Fouzi Fethi, responsable du pôle droit et politiques de formation, conférences/formations, à Centre Inffo.

Quel CPF pour résoudre l’équation des reconversions professionnelles ? (Fouzi Fethi, Centre Inffo)

Devenue centrale dans le contexte de crise économique, la question des reconversions professionnelles fait actuellement l’objet d’une concertation entre le ministère du Travail et les partenaires sociaux. Fouzi Fethi, responsable du pôle droit et politiques formation de Centre Inffo, passe en revue les pistes à explorer pour faciliter les mobilités.

Par - Le 23 octobre 2020.

Changer de voie devient de plus en plus prégnant. L’expérience du confinement a été l’occasion pour certains d’entamer une réflexion, voire une totale remise en question de leur avenir professionnel. Puis la crise sanitaire a frappé de plein fouet l’activité économique. Et face à la recrudescence des plans sociaux, les reconversions professionnelles sont vite devenues une question cruciale pour ajuster le marché du travail. Surtout lorsque se côtoient, dans un même bassin d’emploi, des secteurs en difficulté et des secteurs en tension.

Adapter les dispositifs de formation

Il y a un an, le gouvernement avait lancé l’application smartphone « Mon compte formation » pour booster la formation des Français. Libellé en euros, ce nouveau compte personnel de formation (CPF) ne permet pas, vu les montants affichés sur les compteurs, de s’engager dans des formations d’envergure.

Apprendre un nouveau métier, c’est du temps et donc un coût. Le CPF ne finançant pas la rémunération, les salariés privilégient des formations courtes, hors temps de travail, visant au mieux une compétence à valoriser sur un CV : langues (TOEIC, DCL, Linguaskill, TOEFL), informatique (TOSA, PCIE, ENI), transport (Caces, permis de conduire)…
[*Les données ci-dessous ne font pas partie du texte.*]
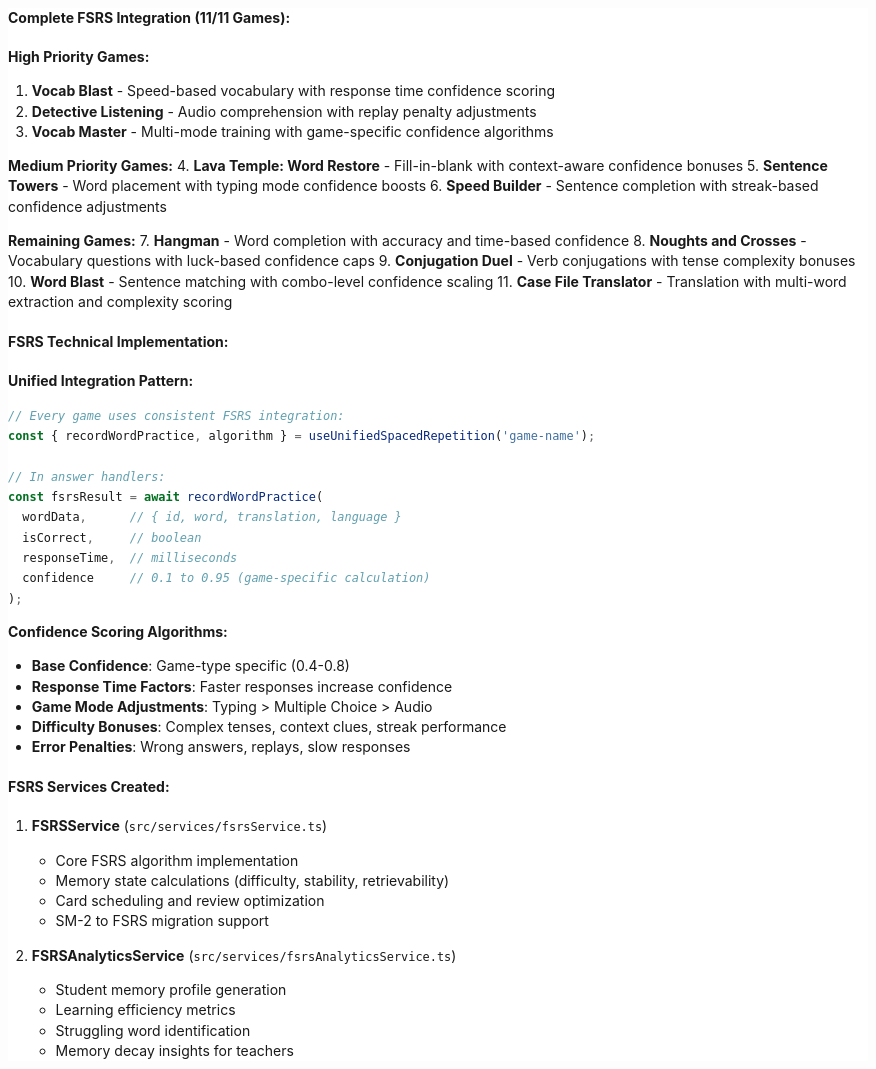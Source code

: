 #### Complete FSRS Integration (11/11 Games):

**High Priority Games:**
1. **Vocab Blast** - Speed-based vocabulary with response time confidence scoring
2. **Detective Listening** - Audio comprehension with replay penalty adjustments
3. **Vocab Master** - Multi-mode training with game-specific confidence algorithms

**Medium Priority Games:**
4. **Lava Temple: Word Restore** - Fill-in-blank with context-aware confidence bonuses
5. **Sentence Towers** - Word placement with typing mode confidence boosts
6. **Speed Builder** - Sentence completion with streak-based confidence adjustments

**Remaining Games:**
7. **Hangman** - Word completion with accuracy and time-based confidence
8. **Noughts and Crosses** - Vocabulary questions with luck-based confidence caps
9. **Conjugation Duel** - Verb conjugations with tense complexity bonuses
10. **Word Blast** - Sentence matching with combo-level confidence scaling
11. **Case File Translator** - Translation with multi-word extraction and complexity scoring

#### FSRS Technical Implementation:

**Unified Integration Pattern:**
```typescript
// Every game uses consistent FSRS integration:
const { recordWordPractice, algorithm } = useUnifiedSpacedRepetition('game-name');

// In answer handlers:
const fsrsResult = await recordWordPractice(
  wordData,      // { id, word, translation, language }
  isCorrect,     // boolean
  responseTime,  // milliseconds
  confidence     // 0.1 to 0.95 (game-specific calculation)
);
```

**Confidence Scoring Algorithms:**
- **Base Confidence**: Game-type specific (0.4-0.8)
- **Response Time Factors**: Faster responses increase confidence
- **Game Mode Adjustments**: Typing > Multiple Choice > Audio
- **Difficulty Bonuses**: Complex tenses, context clues, streak performance
- **Error Penalties**: Wrong answers, replays, slow responses

#### FSRS Services Created:

1. **FSRSService** (`src/services/fsrsService.ts`)
   - Core FSRS algorithm implementation
   - Memory state calculations (difficulty, stability, retrievability)
   - Card scheduling and review optimization
   - SM-2 to FSRS migration support

2. **FSRSAnalyticsService** (`src/services/fsrsAnalyticsService.ts`)
   - Student memory profile generation
   - Learning efficiency metrics
   - Struggling word identification
   - Memory decay insights for teachers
Alors, depuis quelques semaines les regards se tournent vers l’autre CPF, celui dit de « transition ». Né sur les cendres du congé individuel de formation (CIF), ce nouveau dispositif a bien été conçu pour payer salaire et formation. Problème : le dispositif géré par les partenaires sociaux a été d’emblée pensé dans la limite d’une enveloppe financière. Celle-ci, fortement diminuée par rapport au CIF, est aujourd’hui estimée à 600 millions d’euros dont 100 millions issus du plan de relance. Le coût unitaire moyen étant de 25 000 euros par dossier (dont 80% de rémunération), le nombre de salariés concernés est très limité : 24 000 environ par an, ce qui est très faible au regard des besoins actuels.

Mutualiser le financement

Pour y remédier, des concertations sont en cours. Le gouvernement réfléchit en effet à une variante du CPF de « transition » qui s’inscrirait dans une démarche collective : le CPF de transition « Métiers en tension ». Le nouveau dispositif reposerait sur l’idée d’un financement partagé entre l’État, d’un côté, et l’entreprise de départ et celle d’arrivée, de l’autre. Ce fonds mutualisé prendrait en charge salaire et frais pédagogiques. Reste à convaincre les partenaires sociaux. Mais au-delà des solutions qui seront prochainement retenues, il y a un point qui fait consensus : la formation ne résoudra pas tout.

Valoriser les métiers

Elle répondra certainement aux salariés qui visent un niveau de qualification plus élevé ou plus recherché. Mais elle ne permettra pas d’ajuster l’offre et la demande de travail dans des secteurs qui proposent des postes peu attractifs : conditions de travail difficiles, salaires trop bas, problèmes de mobilité, etc. Et les moyens injectés dans tel ou tel dispositif ne changeront rien si cette question de l’attractivité des métiers n’est pas traitée. Sans oublier que l’appétence pour les reconversions touche aussi des secteurs en tension. Comme en témoignent les 40% d’infirmiers qui souhaitent, en pleine crise sanitaire, changer de métier[ 1 ]Consultation réalisée par l’Ordre national des infirmiers, du 2 au 7 octobre, auprès de ses adhérents et relayée par « Le Parisien ».. Inscrite à l’agenda social, l’attractivité des métiers est l’autre équation à résoudre, équation bien plus délicate que celle du financement.

Notes   [ + ]

1. Consultation réalisée par l’Ordre national des infirmiers, du 2 au 7 octobre, auprès de ses adhérents et relayée par « Le Parisien ».